Heber,A.J., Ni, J.Q., Haymore, B.L., Duggirala, R.K., Keener, K.M.
Transactions of the ASAE 2001 v.44 no.6 pp. 1765-1778
air, air flow, air pollution, air quality, ammonia, anemometers, buildings, carbon dioxide, chemiluminescence, emissions, field experimentation, finishing, headspace analysis, heat, humidity, hydrogen sulfide, labor, monitoring, nitric oxide, odors, olfactometry, pollutants, sulfur dioxide, swine, temperature, temporal variation, wind speed
Reliable measurements of air quality and emissions at large livestock buildings with inherently large spatial and temporal variations of pollutant concentrations are relatively difficult and expensive.

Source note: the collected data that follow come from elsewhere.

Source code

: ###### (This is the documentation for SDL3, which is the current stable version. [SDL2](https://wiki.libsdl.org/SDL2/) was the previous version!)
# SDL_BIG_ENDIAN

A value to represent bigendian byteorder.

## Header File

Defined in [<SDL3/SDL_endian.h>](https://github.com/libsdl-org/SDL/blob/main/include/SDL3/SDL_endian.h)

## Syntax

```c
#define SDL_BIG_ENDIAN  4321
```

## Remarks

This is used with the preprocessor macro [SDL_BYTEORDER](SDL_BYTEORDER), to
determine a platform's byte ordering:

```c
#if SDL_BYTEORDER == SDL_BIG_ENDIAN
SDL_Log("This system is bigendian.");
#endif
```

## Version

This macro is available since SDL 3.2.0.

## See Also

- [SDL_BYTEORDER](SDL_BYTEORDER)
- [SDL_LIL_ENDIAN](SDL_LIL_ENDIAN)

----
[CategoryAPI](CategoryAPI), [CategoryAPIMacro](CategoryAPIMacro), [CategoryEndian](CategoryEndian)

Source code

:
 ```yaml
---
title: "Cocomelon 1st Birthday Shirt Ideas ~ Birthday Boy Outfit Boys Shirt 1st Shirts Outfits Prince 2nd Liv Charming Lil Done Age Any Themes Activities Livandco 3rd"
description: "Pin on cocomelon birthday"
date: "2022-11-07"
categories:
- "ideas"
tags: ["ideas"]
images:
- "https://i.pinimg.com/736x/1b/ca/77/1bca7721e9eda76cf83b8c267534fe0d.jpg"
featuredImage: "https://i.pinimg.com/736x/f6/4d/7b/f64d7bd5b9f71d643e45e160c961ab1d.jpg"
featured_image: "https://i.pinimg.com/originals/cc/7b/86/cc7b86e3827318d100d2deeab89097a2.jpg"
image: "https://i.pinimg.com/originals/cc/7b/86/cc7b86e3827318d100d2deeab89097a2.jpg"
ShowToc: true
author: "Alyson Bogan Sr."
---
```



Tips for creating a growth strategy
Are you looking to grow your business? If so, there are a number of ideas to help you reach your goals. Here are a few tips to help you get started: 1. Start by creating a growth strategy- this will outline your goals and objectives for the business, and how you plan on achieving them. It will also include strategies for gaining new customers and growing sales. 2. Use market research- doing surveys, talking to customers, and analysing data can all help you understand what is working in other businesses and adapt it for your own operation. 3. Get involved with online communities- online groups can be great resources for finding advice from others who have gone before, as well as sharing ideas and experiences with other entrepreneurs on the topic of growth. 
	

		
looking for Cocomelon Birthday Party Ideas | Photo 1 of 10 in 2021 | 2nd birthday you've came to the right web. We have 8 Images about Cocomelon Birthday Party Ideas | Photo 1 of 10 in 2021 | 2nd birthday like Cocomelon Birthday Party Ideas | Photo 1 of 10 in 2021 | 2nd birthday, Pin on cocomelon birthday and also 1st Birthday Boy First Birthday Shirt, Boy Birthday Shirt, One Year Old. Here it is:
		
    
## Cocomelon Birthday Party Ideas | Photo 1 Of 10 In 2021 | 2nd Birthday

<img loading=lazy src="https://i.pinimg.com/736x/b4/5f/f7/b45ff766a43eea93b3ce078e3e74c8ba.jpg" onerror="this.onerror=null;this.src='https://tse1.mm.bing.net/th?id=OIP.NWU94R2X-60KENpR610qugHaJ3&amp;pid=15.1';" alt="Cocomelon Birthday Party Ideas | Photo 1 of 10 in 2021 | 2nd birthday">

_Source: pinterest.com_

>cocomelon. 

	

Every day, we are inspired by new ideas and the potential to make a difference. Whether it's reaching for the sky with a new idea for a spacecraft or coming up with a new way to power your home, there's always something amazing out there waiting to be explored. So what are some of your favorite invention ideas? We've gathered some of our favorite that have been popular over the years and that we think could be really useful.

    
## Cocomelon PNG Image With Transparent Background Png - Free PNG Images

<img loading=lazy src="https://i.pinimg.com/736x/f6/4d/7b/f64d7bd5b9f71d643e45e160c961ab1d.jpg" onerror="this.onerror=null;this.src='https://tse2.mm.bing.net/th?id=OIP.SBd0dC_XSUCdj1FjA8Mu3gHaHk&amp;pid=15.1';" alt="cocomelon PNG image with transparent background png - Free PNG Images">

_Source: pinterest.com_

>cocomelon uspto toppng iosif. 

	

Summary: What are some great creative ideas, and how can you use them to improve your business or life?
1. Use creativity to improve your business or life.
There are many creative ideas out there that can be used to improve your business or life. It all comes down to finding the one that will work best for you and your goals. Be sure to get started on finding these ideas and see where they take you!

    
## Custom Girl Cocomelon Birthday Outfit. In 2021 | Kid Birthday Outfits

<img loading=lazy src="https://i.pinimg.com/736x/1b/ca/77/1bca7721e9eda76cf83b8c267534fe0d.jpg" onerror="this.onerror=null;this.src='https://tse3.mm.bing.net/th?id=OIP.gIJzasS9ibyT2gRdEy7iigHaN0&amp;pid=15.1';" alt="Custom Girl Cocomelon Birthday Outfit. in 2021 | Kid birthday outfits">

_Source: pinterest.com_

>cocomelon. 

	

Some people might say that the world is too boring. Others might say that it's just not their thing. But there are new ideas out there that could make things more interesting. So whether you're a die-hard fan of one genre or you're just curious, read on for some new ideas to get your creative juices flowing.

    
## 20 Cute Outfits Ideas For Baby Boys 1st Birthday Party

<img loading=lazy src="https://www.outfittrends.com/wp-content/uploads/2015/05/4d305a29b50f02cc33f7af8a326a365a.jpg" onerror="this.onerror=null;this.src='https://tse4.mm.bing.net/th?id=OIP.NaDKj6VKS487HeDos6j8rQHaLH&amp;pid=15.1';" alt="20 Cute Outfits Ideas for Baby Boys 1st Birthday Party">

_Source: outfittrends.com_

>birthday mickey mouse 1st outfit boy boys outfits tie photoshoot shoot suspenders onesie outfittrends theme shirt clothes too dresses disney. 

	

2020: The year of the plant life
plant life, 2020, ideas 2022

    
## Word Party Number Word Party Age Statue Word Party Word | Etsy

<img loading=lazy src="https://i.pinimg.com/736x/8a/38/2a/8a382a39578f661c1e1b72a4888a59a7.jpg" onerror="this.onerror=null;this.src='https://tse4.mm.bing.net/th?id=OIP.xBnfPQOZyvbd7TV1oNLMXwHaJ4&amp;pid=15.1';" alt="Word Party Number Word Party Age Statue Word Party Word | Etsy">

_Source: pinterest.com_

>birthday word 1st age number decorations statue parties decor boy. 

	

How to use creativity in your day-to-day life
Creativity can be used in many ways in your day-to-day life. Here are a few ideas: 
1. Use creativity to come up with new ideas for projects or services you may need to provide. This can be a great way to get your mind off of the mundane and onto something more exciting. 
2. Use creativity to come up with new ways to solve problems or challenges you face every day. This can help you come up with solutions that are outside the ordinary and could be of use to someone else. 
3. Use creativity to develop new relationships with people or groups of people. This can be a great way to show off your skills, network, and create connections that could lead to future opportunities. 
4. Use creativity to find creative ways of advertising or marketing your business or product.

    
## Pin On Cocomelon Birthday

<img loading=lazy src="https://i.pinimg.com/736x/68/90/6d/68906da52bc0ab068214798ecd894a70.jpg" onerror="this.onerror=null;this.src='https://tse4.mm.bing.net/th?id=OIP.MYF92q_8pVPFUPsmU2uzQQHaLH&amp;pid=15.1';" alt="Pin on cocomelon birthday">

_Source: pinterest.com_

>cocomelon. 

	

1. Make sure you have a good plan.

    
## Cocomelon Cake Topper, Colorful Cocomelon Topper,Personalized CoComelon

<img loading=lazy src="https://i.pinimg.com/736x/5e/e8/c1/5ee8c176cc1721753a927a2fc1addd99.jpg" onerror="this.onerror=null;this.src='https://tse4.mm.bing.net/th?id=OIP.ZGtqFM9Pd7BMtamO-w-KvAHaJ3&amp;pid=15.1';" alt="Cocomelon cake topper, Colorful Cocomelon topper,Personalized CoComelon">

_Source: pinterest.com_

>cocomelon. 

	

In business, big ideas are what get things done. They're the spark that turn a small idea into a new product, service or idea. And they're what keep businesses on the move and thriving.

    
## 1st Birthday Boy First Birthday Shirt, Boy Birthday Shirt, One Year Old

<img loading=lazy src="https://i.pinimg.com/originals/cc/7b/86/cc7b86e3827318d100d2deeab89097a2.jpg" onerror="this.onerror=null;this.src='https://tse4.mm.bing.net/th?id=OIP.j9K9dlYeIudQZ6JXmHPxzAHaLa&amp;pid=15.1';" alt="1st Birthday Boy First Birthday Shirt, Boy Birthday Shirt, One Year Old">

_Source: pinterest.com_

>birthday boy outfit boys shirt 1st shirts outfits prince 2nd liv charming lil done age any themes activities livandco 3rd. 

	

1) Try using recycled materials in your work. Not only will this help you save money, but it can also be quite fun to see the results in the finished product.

Appropriate methodologies for such measurements are not readily apparent and techniques and strategies vary widely. Several important technical issues need to be addressed by an air pollutant emission measurement plan. This article describes comprehensive field measurements of indoor air quality and air pollutant emissions at eight commercial swine finishing buildings. The objective of the field test was to evaluate the effect of a manure additive on concentration and emission of ammonia, hydrogen sulfide, and odor. Continuous measurements of gases, ventilation rate, building static pressure, inside and outside temperature and humidity, and wind speed and direction were conducted at four naturally-ventilated buildings and four mechanically-ventilated buildings. Air was pumped continuously from inside each building into air-sampling manifolds. One air stream was drawn from beneath the floor to assess pit headspace air concentrations. Another air stream was drawn from ventilation exhaust points to assess inside gas concentrations and building emission rates. Gas analyzers were switched between sampling manifolds on 10- to 15-min sampling intervals. Ammonia was measured with chemiluminescence NO x analyzers after conversion to nitric oxide. Hydrogen sulfide was converted to sulfur dioxide and measured with pulsed-fluorescence, sulfur dioxide analyzers. Odor samples were collected in bags and evaluated using olfactometry. Gas and odor emission rates were determined by multiplying mean gas concentrations in the exhaust air by ventilation airflow rates. Ventilation rates of naturally-ventilated buildings were estimated using sensible heat and carbon dioxide balances. Ventilation rates of mechanically-ventilated buildings were determined by monitoring wall fan operation and directly measuring airflow of some variable-speed pit fans with full-size impeller anemometers. Labor and equipment requirements, pitfalls, problems, and solutions to problems of field studies are discussed. Several recommendations for future studies of this type were developed based on experience gained during this measurement campaign.